In light of the defendant's objection, the trial court weighed the alternatives that the defendant had advanced. The court first rejected the option of videotaping the state's witness, reasoning that the limited authority for such a procedure did not extend to the present circumstances. The court then considered the options of delaying the trial until the following day or, alternatively, until 2 p.m. that afternoon, by which time the caseflow coordinator could obtain an update from A.S. on her condition. The court ultimately rejected those options, reasoning that A.S. presently was ill, that the court was not optimistic that she would be well enough by 2 p.m. to resume her duties and that, even if she did return, A.S. might spread her illness to other jurors due to the close proximity that they shared. The court further reasoned that a delay could result in the loss of other jurors because the trial already had exceeded the estimated time frame that had been given to the jury and protracted testimony still lay ahead. Accordingly, the court ruled that it was excusing A.S. for the aforementioned reasons and that an alternate juror would be selected by lot.

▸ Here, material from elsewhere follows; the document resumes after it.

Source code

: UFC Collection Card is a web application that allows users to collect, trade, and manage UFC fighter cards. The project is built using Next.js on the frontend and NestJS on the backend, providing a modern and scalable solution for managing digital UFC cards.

After other court business had been conducted and a brief recess had been called, the court put on the record that the caseflow coordinator had spoken with A.S., who had indicated that she felt better and could be in court by 2 p.m. Because the alternate juror had not yet been sworn in, the court announced that it would stay its previous order until 2 p.m. to ascertain whether A.S. could resume her duties. At that time, in response to the court's inquiries, A.S. reported that she...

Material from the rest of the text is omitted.